Joys and Corresponding Sorrows

Musings on Ten Thousand Joys and Ten Thousand Sorrows: A Couple's Journey Through Alzheimer's, by Olivia Ames Hoblitzelle.

 

Finding meaning in the loss of the capacity to find meaning: that is the challenge for anyone whose life has been spent in the pursuit of meaning and who now faces dementia. Olivia Ames Hoblitzelle and her husband, Harrison "Hob" Hoblitzelle, both put the study and practice of meditation at the center of their personal and professional lives. Olivia's memoir of their life after Hob had been diagnosed with Alzheimer's refers to many of the difficulties they encountered, but she spends much more time describing and explaining the rewards of sharing, insight, and patience.

 

Hob and Olivia decided soon after his diagnosis to accept his condition and be open to the lessons it offered, and he spent much of his final years observing with curiosity the progress of the disease. It was meaningful to him, and he could share that with Olivia, and that sharing multiplied the joys of their journey together.

 

As I read it, I was a bit envious.

 

I have often wondered whether being more open with Bru about his dementia might be good for him, and for me. But his reaction to being told he had dementia was very different from Hob's. The diagnosis was deeply traumatic. For months, he refused to leave the house without me. He did not want to be alone at home, either. He was terribly anxious and grief-stricken for weeks and weeks. Only gradually did we claw our way back to a place where he could exercise a significant level of independence.

 

He has since lost most of that independence, but the intense anxiety has faded away. Thank God.

 

Though I was distressed by Bru's diagnosis—I knew he had some cognitive problems, but I hadn't realized he had already crossed over the line that defines dementia—I was traumatized by his anxiety. Now I rarely mention his dementia to him or in his presence. Really, only at the doctor's office. If we talk about his condition, we refer to his "memory problems." He knows he has lost many of his memories—he can't remember how we met, or some of the places where he taught, or colleagues he worked with every day. He knows he has trouble solving problems and can't find the words for what he wants to say. He knows his capacities are diminished, but he thinks of it as normal aging. Which it isn't, however common it might be among people in their late 80s.

 

Would it be better for him to find meaning in his diminishment? Would greater awareness in the moment be a blessing or a curse, a joy or a sorrow? Would it be both, and could I stand the curse for the sake of the blessing?

 

Though Bru didn't have as strong a commitment or understanding of meditation and spiritual journeying as the Hoblitzelles, he has long been a consciously spiritual person and did keep up a meditation practice for many years until very recently.
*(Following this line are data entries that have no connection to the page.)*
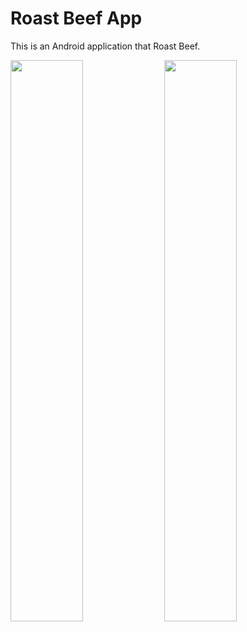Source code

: # Roast Beef App
This is an Android application that Roast Beef.

<img src="https://lh3.googleusercontent.com/F1-8MowwSS2TzKLYQ5BCNcxTw5SEjklbkppDrLGRBt0XtbvL_3PztuopSdNeEH7Vb46z=w1853-h950-rw" width="48%">
<img src="https://lh3.googleusercontent.com/JcWerQok1_ABHKuPjDo7pht7Prbp2dTZiP2IGsyah3YW7Yd8Q8UxM2ah9uu60G58JQ=w1853-h950-rw" width="48%">

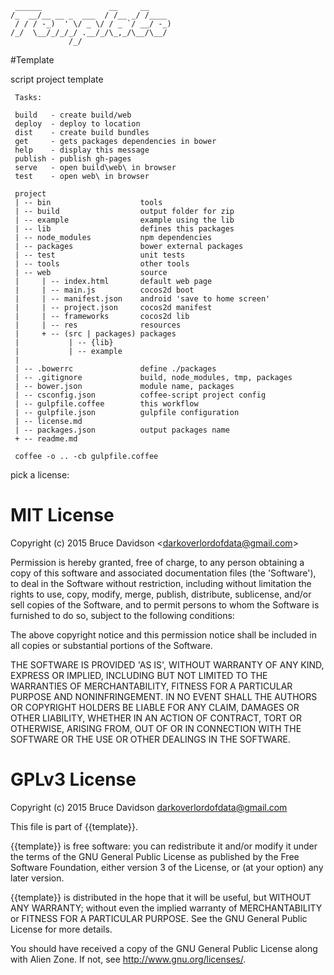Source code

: 
     ______               __     __
    /_  __/__ __ _  ___  / /__ _/ /____
     / / / -_)  ' \/ _ \/ / _ `/ __/ -_)
    /_/  \__/_/_/_/ .__/_/\_,_/\__/\__/
                 /_/    



#Template

script project template


     Tasks:
    
     build   - create build/web
     deploy  - deploy to location
     dist    - create build bundles
     get     - gets packages dependencies in bower
     help    - display this message
     publish - publish gh-pages
     serve   - open build\web\ in browser
     test    - open web\ in browser
    
     project
     | -- bin                    tools
     | -- build                  output folder for zip
     | -- example                example using the lib
     | -- lib                    defines this packages
     | -- node_modules           npm dependencies
     | -- packages               bower external packages
     | -- test                   unit tests
     | -- tools                  other tools
     | -- web                    source
     |     | -- index.html       default web page
     |     | -- main.js          cocos2d boot
     |     | -- manifest.json    android 'save to home screen'
     |     | -- project.json     cocos2d manifest
     |     | -- frameworks       cocos2d lib
     |     | -- res              resources
     |     + -- (src | packages) packages
     |           | -- {lib}
     |           | -- example
     |
     | -- .bowerrc               define ./packages
     | -- .gitignore             build, node_modules, tmp, packages
     | -- bower.json             module name, packages
     | -- csconfig.json          coffee-script project config
     | -- gulpfile.coffee        this workflow
     | -- gulpfile.json          gulpfile configuration
     | -- license.md
     | -- packages.json          output packages name
     + -- readme.md
    
     coffee -o .. -cb gulpfile.coffee
    



pick a license:

# MIT License

Copyright (c) 2015 Bruce Davidson &lt;darkoverlordofdata@gmail.com&gt;

Permission is hereby granted, free of charge, to any person obtaining
a copy of this software and associated documentation files (the
'Software'), to deal in the Software without restriction, including
without limitation the rights to use, copy, modify, merge, publish,
distribute, sublicense, and/or sell copies of the Software, and to
permit persons to whom the Software is furnished to do so, subject to
the following conditions:

The above copyright notice and this permission notice shall be
included in all copies or substantial portions of the Software.

THE SOFTWARE IS PROVIDED 'AS IS', WITHOUT WARRANTY OF ANY KIND,
EXPRESS OR IMPLIED, INCLUDING BUT NOT LIMITED TO THE WARRANTIES OF
MERCHANTABILITY, FITNESS FOR A PARTICULAR PURPOSE AND NONINFRINGEMENT.
IN NO EVENT SHALL THE AUTHORS OR COPYRIGHT HOLDERS BE LIABLE FOR ANY
CLAIM, DAMAGES OR OTHER LIABILITY, WHETHER IN AN ACTION OF CONTRACT,
TORT OR OTHERWISE, ARISING FROM, OUT OF OR IN CONNECTION WITH THE
SOFTWARE OR THE USE OR OTHER DEALINGS IN THE SOFTWARE.

# GPLv3 License

Copyright (c) 2015 Bruce Davidson <darkoverlordofdata@gmail.com>

This file is part of {{template}}.

{{template}} is free software: you can redistribute it and/or modify
it under the terms of the GNU General Public License as published by
the Free Software Foundation, either version 3 of the License, or
(at your option) any later version.

{{template}} is distributed in the hope that it will be useful,
but WITHOUT ANY WARRANTY; without even the implied warranty of
MERCHANTABILITY or FITNESS FOR A PARTICULAR PURPOSE.  See the
GNU General Public License for more details.

You should have received a copy of the GNU General Public License
along with Alien Zone.  If not, see <http://www.gnu.org/licenses/>.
However, he no longer understands the point of meditation.

 

He has found other, narrower, outlets. He still finds comfort in sharing contemplative spaces with me, for example, and he loves to study black and white photographs that he has made, as well as those of some of the great photographers he has known. He is often moved to the point of tears when he is fully immersed in an image or a moment. There is a deep joy in that, but the concepts behind such experiences are beyond his interest.

 

Bru's narrower outlets get narrower all the time. The narrowing seems to be the corresponding sorrow to my continuing joy in the beauty of our everyday. It is a mercy that Bru isn't aware of the narrowing as such. And I'm grateful for such mercies, though I still weep over them.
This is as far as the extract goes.